[Records drawn from a dataset]

□ □ □

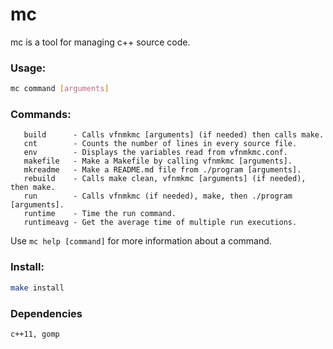 # mc

mc is a tool for managing c++ source code.

### Usage:

```bash
mc command [arguments]
```

### Commands:

```text
   build      - Calls vfnmkmc [arguments] (if needed) then calls make.
   cnt        - Counts the number of lines in every source file.
   env        - Displays the variables read from vfnmkmc.conf.
   makefile   - Make a Makefile by calling vfnmkmc [arguments].
   mkreadme   - Make a README.md file from ./program [arguments].
   rebuild    - Calls make clean, vfnmkmc [arguments] (if needed), then make.
   run        - Calls vfnmkmc (if needed), make, then ./program [arguments].
   runtime    - Time the run command.
   runtimeavg - Get the average time of multiple run executions.
```

Use `mc help [command]` for more information about a command.

### Install:

```bash
make install
```

### Dependencies

```text
c++11, gomp
```
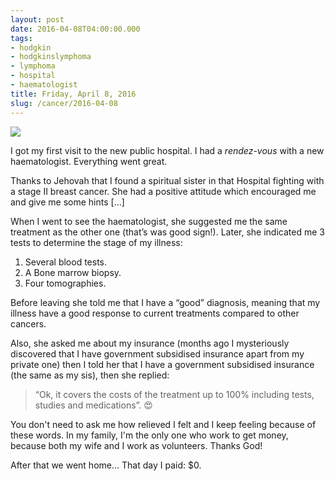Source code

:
 ```yaml
---
layout: post
date: 2016-04-08T04:00:00.000
tags:
- hodgkin
- hodgkinslymphoma
- lymphoma
- hospital
- haematologist
title: Friday, April 8, 2016
slug: /cancer/2016-04-08
---
```

![](https://64.media.tumblr.com/9551979b23dae54dd62d76e37b2e02b7/tumblr_o5yvngKcRz1vsn3evo1_1280.jpg)

I got my first visit to the new public hospital. I had a _rendez-vous_ with a new haematologist. Everything went great. 

Thanks to Jehovah that I found a spiritual sister in that Hospital fighting with a stage II breast cancer. She had a positive attitude which encouraged me and give me some hints […] 

When I went to see the haematologist, she suggested me the same treatment as the other one (that’s was good sign!). Later, she indicated me 3 tests to determine the stage of my illness:

 1. Several blood tests.
 2. A Bone marrow biopsy.
 3. Four tomographies. 

Before leaving she told me that I have a “good” diagnosis, meaning that my illness have a good response to current treatments compared to other cancers. 

Also, she asked me about my insurance (months ago I mysteriously discovered that I have government subsidised insurance apart from my private one) then I told her that I have a government subsidised insurance (the same as my sis), then she replied: 

> “Ok, it covers the costs of the treatment up to 100% including  tests, studies and medications”. 😍

You don't need to ask me how relieved I felt and I keep feeling because of these words. In my family, I'm the only one who work to get money, because both my wife and I work as volunteers. Thanks God!

After that we went home… That day I paid: $0.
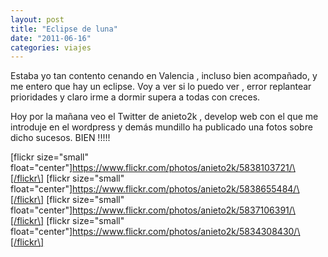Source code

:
 ```yaml
---
layout: post
title: "Eclipse de luna"
date: "2011-06-16"
categories: viajes
---
```


Estaba yo tan contento cenando en Valencia , incluso bien acompañado, y me entero que hay un eclipse. Voy a ver si lo puedo ver , error replantear prioridades y claro irme a dormir supera a todas con creces.

Hoy por la mañana veo el Twitter de anieto2k , develop web con el que me introduje en el wordpress y demás mundillo ha publicado una fotos sobre dicho sucesos. BIEN !!!!!

\[flickr size="small" float="center"\]https://www.flickr.com/photos/anieto2k/5838103721/\[/flickr\] \[flickr size="small" float="center"\]https://www.flickr.com/photos/anieto2k/5838655484/\[/flickr\] \[flickr size="small" float="center"\]https://www.flickr.com/photos/anieto2k/5837106391/\[/flickr\] \[flickr size="small" float="center"\]https://www.flickr.com/photos/anieto2k/5834308430/\[/flickr\]
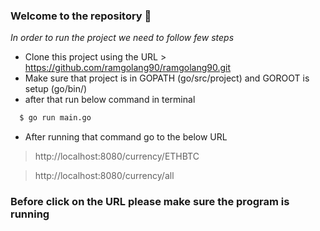 ### Welcome to the repository 👋


*In order to run the project we need to follow few steps*

- Clone this project using the URL > https://github.com/ramgolang90/ramgolang90.git
- Make sure that project is in GOPATH (go/src/project) and GOROOT is setup (go/bin/) 
- after that run below command in terminal
```bash
  $ go run main.go
```
- After running that command go to the below URL

> http://localhost:8080/currency/ETHBTC

> http://localhost:8080/currency/all

### Before click on the URL please make sure the program is running

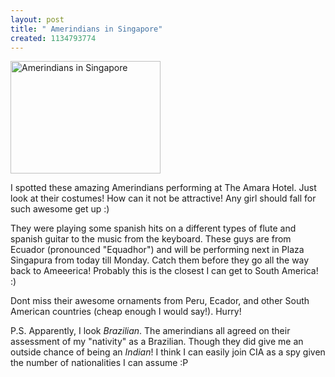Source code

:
```yaml
--- 
layout: post
title: " Amerindians in Singapore"
created: 1134793774
---
```

<a href="http://www.flickr.com/photos/nimbupani/74314970/" title="Photo Sharing"><img src="http://static.flickr.com/41/74314970_3f1a533bdb_m.jpg" width="240" height="180" alt="Amerindians in Singapore" /></a>

I spotted these amazing Amerindians performing at The Amara Hotel. Just look at their costumes! How can it not be attractive! Any girl should fall for such awesome get up :) 

They were playing some spanish hits on a different types of flute and spanish guitar to the music from the keyboard. These guys are from Ecuador (pronounced "Equadhor") and will be performing next in Plaza Singapura from today till Monday. Catch them before they go all the way back to Ameeerica! Probably this is the closest I can get to South America! :)

Dont miss their awesome ornaments from Peru, Ecador, and other South American countries (cheap enough I would say!). Hurry!

P.S. Apparently, I look <i>Brazilian</i>. The amerindians all agreed on their assessment of my "nativity" as a Brazilian. Though they did give me an outside chance of being an <i>Indian</i>! I think I can easily join CIA as a spy given the number of nationalities I can assume :P 
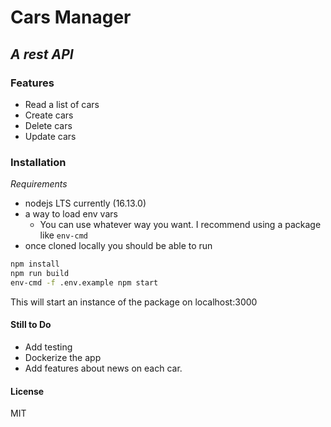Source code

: # Cars Manager
## _A rest API_

### Features

- Read a list of cars
- Create cars
- Delete cars
- Update cars

### Installation

*Requirements*
- nodejs LTS currently (16.13.0)
- a way to load env vars
  - You can use whatever way you want. I recommend using a package like `env-cmd`
- once cloned locally you should be able to run
```sh
npm install
npm run build
env-cmd -f .env.example npm start
```

This will start an instance of the package on localhost:3000

#### Still to Do

* Add testing
* Dockerize the app
* Add features about news on each car.

#### License

MIT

□ □ □

▸ **WHAT THE EXERCISE ASKS**
The lines from the start of the data through the line that contains "I got my first" are to be returned exactly, please, with both ends included and every picture left out.

▸ **YOUR RESPONSE**
 # mc

mc is a tool for managing c++ source code.

### Usage:

```bash
mc command [arguments]
```

### Commands:

```text
   build      - Calls vfnmkmc [arguments] (if needed) then calls make.
   cnt        - Counts the number of lines in every source file.
   env        - Displays the variables read from vfnmkmc.conf.
   makefile   - Make a Makefile by calling vfnmkmc [arguments].
   mkreadme   - Make a README.md file from ./program [arguments].
   rebuild    - Calls make clean, vfnmkmc [arguments] (if needed), then make.
   run        - Calls vfnmkmc (if needed), make, then ./program [arguments].
   runtime    - Time the run command.
   runtimeavg - Get the average time of multiple run executions.
```

Use `mc help [command]` for more information about a command.

### Install:

```bash
make install
```

### Dependencies

```text
c++11, gomp
```
Source code

:
 ```yaml
---
layout: post
date: 2016-04-08T04:00:00.000
tags:
- hodgkin
- hodgkinslymphoma
- lymphoma
- hospital
- haematologist
title: Friday, April 8, 2016
slug: /cancer/2016-04-08
---
```

![](https://64.media.tumblr.com/9551979b23dae54dd62d76e37b2e02b7/tumblr_o5yvngKcRz1vsn3evo1_1280.jpg)

I got my first visit to the new public hospital. I had a _rendez-vous_ with a new haematologist. Everything went great. 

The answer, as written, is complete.